Saved data entries:
BEGIN

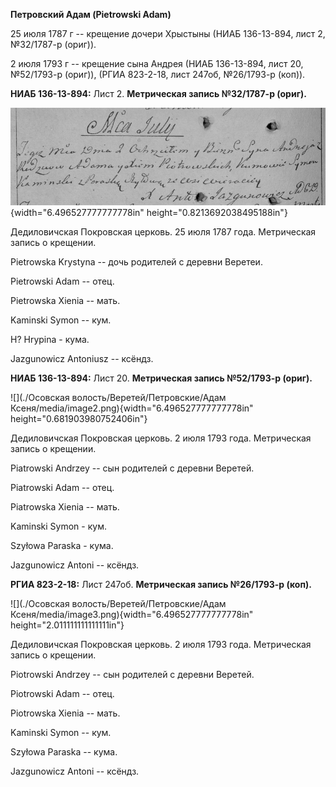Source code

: **Петровский Адам (Pietrowski Adam)**

25 июля 1787 г -- крещение дочери Хрыстыны (НИАБ 136-13-894, лист 2,
№32/1787-р (ориг)).

2 июля 1793 г -- крещение сына Андрея (НИАБ 136-13-894, лист 20,
№52/1793-р (ориг)), (РГИА 823-2-18, лист 247об, №26/1793-р (коп)).

**НИАБ 136-13-894:** Лист 2. **Метрическая запись №32/1787-р (ориг).**

![](./media/fbc92049dd2106f747567020b9ce4a2470d9c74a.png){width="6.496527777777778in"
height="0.8213692038495188in"}

Дедиловичская Покровская церковь. 25 июля 1787 года. Метрическая запись
о крещении.

Pietrowska Krystyna -- дочь родителей с деревни Веретеи.

Pietrowski Adam -- отец.

Pietrowska Xienia -- мать.

Kaminski Symon -- кум.

H? Hrypina - кума.

Jazgunowicz Antoniusz -- ксёндз.

**НИАБ 136-13-894:** Лист 20. **Метрическая запись №52/1793-р (ориг).**

![](./Осовская волость/Веретей/Петровские/Адам Ксеня/media/image2.png){width="6.496527777777778in"
height="0.681903980752406in"}

Дедиловичская Покровская церковь. 2 июля 1793 года. Метрическая запись о
крещении.

Piatrowski Andrzey -- сын родителей с деревни Веретей.

Piatrowski Adam -- отец.

Piatrowska Xienia -- мать.

Kaminski Symon - кум.

Szyłowa Paraska - кума.

Jazgunowicz Antoni -- ксёндз.

**РГИА 823-2-18:** Лист 247об. **Метрическая запись №26/1793-р (коп).**

![](./Осовская волость/Веретей/Петровские/Адам Ксеня/media/image3.png){width="6.496527777777778in"
height="2.011111111111111in"}

Дедиловичская Покровская церковь. 2 июля 1793 года. Метрическая запись о
крещении.

Piotrowski Andrzey -- сын родителей с деревни Веретей.

Piotrowski Adam -- отец.

Piotrowska Xienia -- мать.

Kaminski Symon -- кум.

Szyłowa Paraska -- кума.

Jazgunowicz Antoni -- ксёндз.
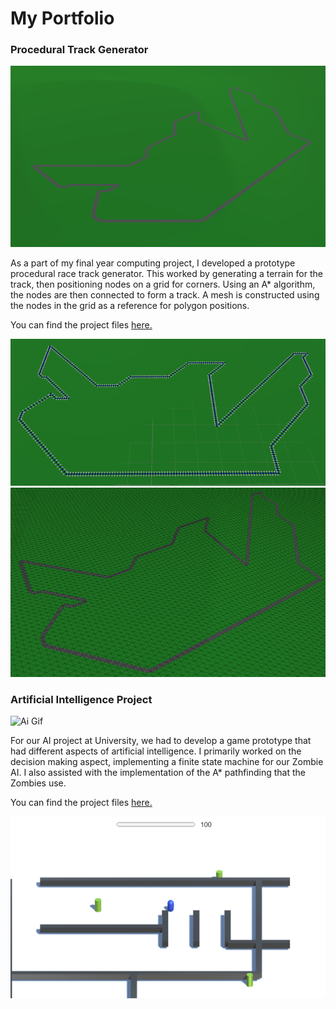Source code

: # My Portfolio

### Procedural Track Generator

![track image](/Images/Track/Track_screenshot.png)

As a part of my final year computing project, I developed a prototype procedural race track generator. This worked by generating a terrain for the track, then positioning nodes on a grid for corners. Using an A* algorithm, the nodes are then connected to form a track. A mesh is constructed using the nodes in the grid as a reference for polygon positions.

You can find the project files [here.](https://github.com/DralligStudent/ProceduralTrack)

![track nodes](/Images/Track/Track_nodes.png)
![track wireframe](/Images/Track/Track_wireframe.png)



### Artificial Intelligence Project

![Ai Gif](/Images/AI/AI_Gif.gif)

For our AI project at University, we had to develop a game prototype that had different aspects of artificial intelligence. I primarily worked on the decision making aspect, implementing a finite state machine for our Zombie AI. I also assisted with the implementation of the A* pathfinding that the Zombies use.

You can find the project files [here.](https://github.com/DralligStudent/Zombie-Survival)

![Ai picture](/Images/AI/AI_Pic_1.png)


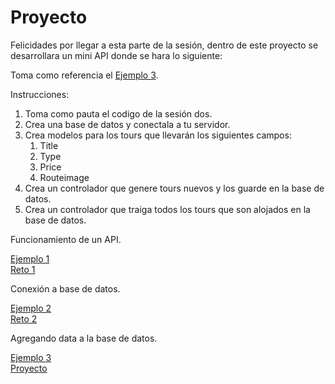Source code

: # Proyecto 

Felicidades por llegar a esta parte de la sesión, dentro de este proyecto se desarrollara un mini API donde se hara lo siguiente:

Toma como referencia el [Ejemplo 3](Ejemplo-03).

Instrucciones:

1. Toma como pauta el codigo de la sesión dos.
1. Crea una base de datos y conectala a tu servidor.
1. Crea modelos para los tours que llevarán los siguientes campos:
    1. Title
    1. Type
    1. Price
    1. Routeimage
1. Crea un controlador que genere tours nuevos y los guarde en la base de datos.
1. Crea un controlador que traiga todos los tours que son alojados en la base de datos.

Funcionamiento de un API.

[Ejemplo 1](Ejemplo-01)   
[Reto 1](Reto-01)

Conexión a base de datos.

[Ejemplo 2](Ejemplo-02)   
[Reto 2](Reto-02)

Agregando data a la base de datos.

[Ejemplo 3](Ejemplo-03)   
[Proyecto](Proyecto)
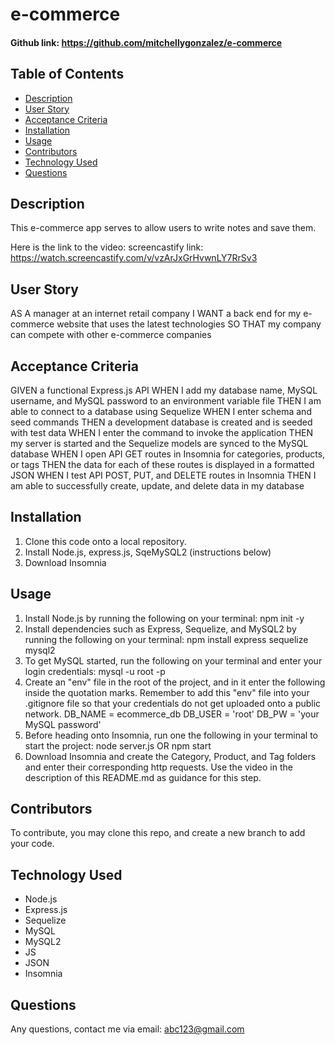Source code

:# e-commerce

#### Github link:  https://github.com/mitchellygonzalez/e-commerce

## Table of Contents
* [Description](#description)
* [User Story](#user-story)
* [Acceptance Criteria](#acceptance-criteria)
* [Installation](#installation)
* [Usage](#usage)
* [Contributors](#contributors)
* [Technology Used](#technology-used)
* [Questions](#questions)
 
## Description
This e-commerce app serves to allow users to write notes and save them. 

Here is the link to the video: 
screencastify link: https://watch.screencastify.com/v/vzArJxGrHvwnLY7RrSv3

## User Story
AS A manager at an internet retail company
I WANT a back end for my e-commerce website that uses the latest technologies
SO THAT my company can compete with other e-commerce companies


## Acceptance Criteria
GIVEN a functional Express.js API
WHEN I add my database name, MySQL username, and MySQL password to an environment variable file
THEN I am able to connect to a database using Sequelize
WHEN I enter schema and seed commands
THEN a development database is created and is seeded with test data
WHEN I enter the command to invoke the application
THEN my server is started and the Sequelize models are synced to the MySQL database
WHEN I open API GET routes in Insomnia for categories, products, or tags
THEN the data for each of these routes is displayed in a formatted JSON
WHEN I test API POST, PUT, and DELETE routes in Insomnia
THEN I am able to successfully create, update, and delete data in my database

## Installation
1. Clone this code onto a local repository.
2. Install Node.js, express.js, SqeMySQL2 (instructions below)
3. Download Insomnia

## Usage
1. Install Node.js by running the following on your terminal: npm init -y
2. Install dependencies such as Express, Sequelize, and MySQL2 by running the following on your terminal: npm install express sequelize mysql2
3. To get MySQL started, run the following on your terminal and enter your login credentials: mysql -u root -p
4. Create an "env" file in the root of the project, and in it enter the following inside the quotation marks. Remember to add this "env" file into your .gitignore file so that your credentials do not get uploaded onto a public network. 
DB_NAME = ecommerce_db
DB_USER = 'root'
DB_PW = 'your MySQL password'
5. Before heading onto Insomnia, run one the following in your terminal to start the project: node server.js OR npm start
6. Download Insomnia and create the Category, Product, and Tag folders and enter their corresponding http requests. Use the video in the description of this README.md as guidance for this step.

## Contributors
To contribute, you may clone this repo, and create a new branch to add your code. 

## Technology Used
- Node.js
- Express.js
- Sequelize
- MySQL
- MySQL2
- JS
- JSON
- Insomnia

## Questions
Any questions, contact me via email: abc123@gmail.com


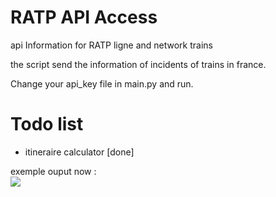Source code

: # RATP API Access  
api Information for RATP ligne and network trains

the script send the information of incidents of trains in france.

Change your api_key file in main.py and run.

# Todo list
- itineraire calculator [done]


exemple ouput now :  
<img src="https://image.ibb.co/bQhNAo/Capture_du_2018_05_21_20_29_55.png"/>

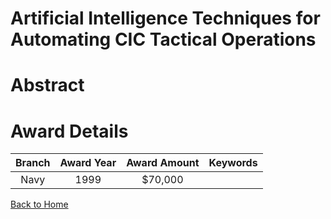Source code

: 
Artificial Intelligence Techniques for Automating CIC Tactical Operations
=========================================================================

# Abstract


  

# Award Details

|Branch|Award Year|Award Amount|Keywords|
| :---: | :---: | :---: | :---: |
|Navy|1999|$70,000||
  
  


[Back to Home](https://github.com/chrischow/dod_sbir_awards#2243)
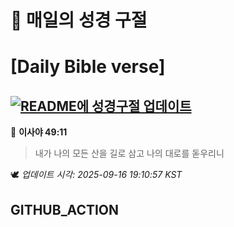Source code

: # 🙏 매일의 성경 구절
# [Daily Bible verse]
## [![README에 성경구절 업데이트](https://github.com/DONGSUKA/first_test/actions/workflows/update-readme-bible.yml/badge.svg)](https://github.com/DONGSUKA/first_test/actions/workflows/update-readme-bible.yml)
<!-- START_BIBLE_VERSE -->
📖 **이사야 49:11**
> 내가 나의 모든 산을 길로 삼고 나의 대로를 돋우리니

🕊️ _업데이트 시각: 2025-09-16 19:10:57 KST_
  <!-- END_BIBLE_VERSE -->
## GITHUB_ACTION
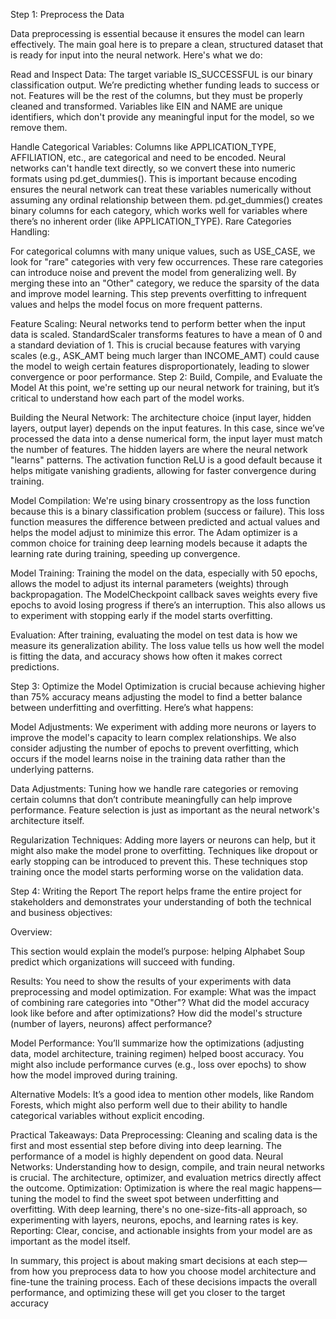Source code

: Step 1: Preprocess the Data

Data preprocessing is essential because it ensures the model can learn effectively. The main goal here is to prepare a clean, structured dataset that is ready for input into the neural network. Here's what we do:

Read and Inspect Data:
The target variable IS_SUCCESSFUL is our binary classification output. We’re predicting whether funding leads to success or not.
Features will be the rest of the columns, but they must be properly cleaned and transformed. Variables like EIN and NAME are unique identifiers, which don't provide any meaningful input for the model, so we remove them.

Handle Categorical Variables:
Columns like APPLICATION_TYPE, AFFILIATION, etc., are categorical and need to be encoded. Neural networks can't handle text directly, so we convert these into numeric formats using pd.get_dummies().
This is important because encoding ensures the neural network can treat these variables numerically without assuming any ordinal relationship between them. pd.get_dummies() creates binary columns for each category, which works well for variables where there’s no inherent order (like APPLICATION_TYPE).
Rare Categories Handling:

For categorical columns with many unique values, such as USE_CASE, we look for "rare" categories with very few occurrences. These rare categories can introduce noise and prevent the model from generalizing well. By merging these into an "Other" category, we reduce the sparsity of the data and improve model learning.
This step prevents overfitting to infrequent values and helps the model focus on more frequent patterns.

Feature Scaling:
Neural networks tend to perform better when the input data is scaled. StandardScaler transforms features to have a mean of 0 and a standard deviation of 1. This is crucial because features with varying scales (e.g., ASK_AMT being much larger than INCOME_AMT) could cause the model to weigh certain features disproportionately, leading to slower convergence or poor performance.
Step 2: Build, Compile, and Evaluate the Model
At this point, we're setting up our neural network for training, but it’s critical to understand how each part of the model works.

Building the Neural Network:
The architecture choice (input layer, hidden layers, output layer) depends on the input features. In this case, since we’ve processed the data into a dense numerical form, the input layer must match the number of features.
The hidden layers are where the neural network "learns" patterns. The activation function ReLU is a good default because it helps mitigate vanishing gradients, allowing for faster convergence during training.

Model Compilation:
We're using binary crossentropy as the loss function because this is a binary classification problem (success or failure). This loss function measures the difference between predicted and actual values and helps the model adjust to minimize this error.
The Adam optimizer is a common choice for training deep learning models because it adapts the learning rate during training, speeding up convergence.

Model Training:
Training the model on the data, especially with 50 epochs, allows the model to adjust its internal parameters (weights) through backpropagation.
The ModelCheckpoint callback saves weights every five epochs to avoid losing progress if there’s an interruption. This also allows us to experiment with stopping early if the model starts overfitting.

Evaluation:
After training, evaluating the model on test data is how we measure its generalization ability. The loss value tells us how well the model is fitting the data, and accuracy shows how often it makes correct predictions.

Step 3: Optimize the Model
Optimization is crucial because achieving higher than 75% accuracy means adjusting the model to find a better balance between underfitting and overfitting. Here’s what happens:

Model Adjustments:
We experiment with adding more neurons or layers to improve the model's capacity to learn complex relationships.
We also consider adjusting the number of epochs to prevent overfitting, which occurs if the model learns noise in the training data rather than the underlying patterns.

Data Adjustments:
Tuning how we handle rare categories or removing certain columns that don’t contribute meaningfully can help improve performance. Feature selection is just as important as the neural network's architecture itself.

Regularization Techniques:
Adding more layers or neurons can help, but it might also make the model prone to overfitting. Techniques like dropout or early stopping can be introduced to prevent this. These techniques stop training once the model starts performing worse on the validation data.

Step 4: Writing the Report
The report helps frame the entire project for stakeholders and demonstrates your understanding of both the technical and business objectives:

Overview:

This section would explain the model’s purpose: helping Alphabet Soup predict which organizations will succeed with funding.

Results:
You need to show the results of your experiments with data preprocessing and model optimization. For example:
What was the impact of combining rare categories into "Other"?
What did the model accuracy look like before and after optimizations?
How did the model's structure (number of layers, neurons) affect performance?

Model Performance:
You’ll summarize how the optimizations (adjusting data, model architecture, training regimen) helped boost accuracy. You might also include performance curves (e.g., loss over epochs) to show how the model improved during training.

Alternative Models:
It’s a good idea to mention other models, like Random Forests, which might also perform well due to their ability to handle categorical variables without explicit encoding.

Practical Takeaways:
Data Preprocessing: Cleaning and scaling data is the first and most essential step before diving into deep learning. The performance of a model is highly dependent on good data.
Neural Networks: Understanding how to design, compile, and train neural networks is crucial. The architecture, optimizer, and evaluation metrics directly affect the outcome.
Optimization: Optimization is where the real magic happens—tuning the model to find the sweet spot between underfitting and overfitting. With deep learning, there's no one-size-fits-all approach, so experimenting with layers, neurons, epochs, and learning rates is key.
Reporting: Clear, concise, and actionable insights from your model are as important as the model itself. 

In summary, this project is about making smart decisions at each step—from how you preprocess data to how you choose model architecture and fine-tune the training process. Each of these decisions impacts the overall performance, and optimizing these will get you closer to the target accuracy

END

**WHAT THE TASK ASKS:** Could you write out exactly the lines of the data above that run from the one holding "Адам (Pietrowski Adam)**" to the one holding "### Procedural Track Generator", with both ends in and all pictures out?

**TASK OUTPUT:**
: **Петровский Адам (Pietrowski Adam)**

25 июля 1787 г -- крещение дочери Хрыстыны (НИАБ 136-13-894, лист 2,
№32/1787-р (ориг)).

2 июля 1793 г -- крещение сына Андрея (НИАБ 136-13-894, лист 20,
№52/1793-р (ориг)), (РГИА 823-2-18, лист 247об, №26/1793-р (коп)).

**НИАБ 136-13-894:** Лист 2. **Метрическая запись №32/1787-р (ориг).**

![](./media/fbc92049dd2106f747567020b9ce4a2470d9c74a.png){width="6.496527777777778in"
height="0.8213692038495188in"}

Дедиловичская Покровская церковь. 25 июля 1787 года. Метрическая запись
о крещении.

Pietrowska Krystyna -- дочь родителей с деревни Веретеи.

Pietrowski Adam -- отец.

Pietrowska Xienia -- мать.

Kaminski Symon -- кум.

H? Hrypina - кума.

Jazgunowicz Antoniusz -- ксёндз.

**НИАБ 136-13-894:** Лист 20. **Метрическая запись №52/1793-р (ориг).**

![](./Осовская волость/Веретей/Петровские/Адам Ксеня/media/image2.png){width="6.496527777777778in"
height="0.681903980752406in"}

Дедиловичская Покровская церковь. 2 июля 1793 года. Метрическая запись о
крещении.

Piatrowski Andrzey -- сын родителей с деревни Веретей.

Piatrowski Adam -- отец.

Piatrowska Xienia -- мать.

Kaminski Symon - кум.

Szyłowa Paraska - кума.

Jazgunowicz Antoni -- ксёндз.

**РГИА 823-2-18:** Лист 247об. **Метрическая запись №26/1793-р (коп).**

![](./Осовская волость/Веретей/Петровские/Адам Ксеня/media/image3.png){width="6.496527777777778in"
height="2.011111111111111in"}

Дедиловичская Покровская церковь. 2 июля 1793 года. Метрическая запись о
крещении.

Piotrowski Andrzey -- сын родителей с деревни Веретей.

Piotrowski Adam -- отец.

Piotrowska Xienia -- мать.

Kaminski Symon -- кум.

Szyłowa Paraska -- кума.

Jazgunowicz Antoni -- ксёндз.
Source code

: # My Portfolio

### Procedural Track Generator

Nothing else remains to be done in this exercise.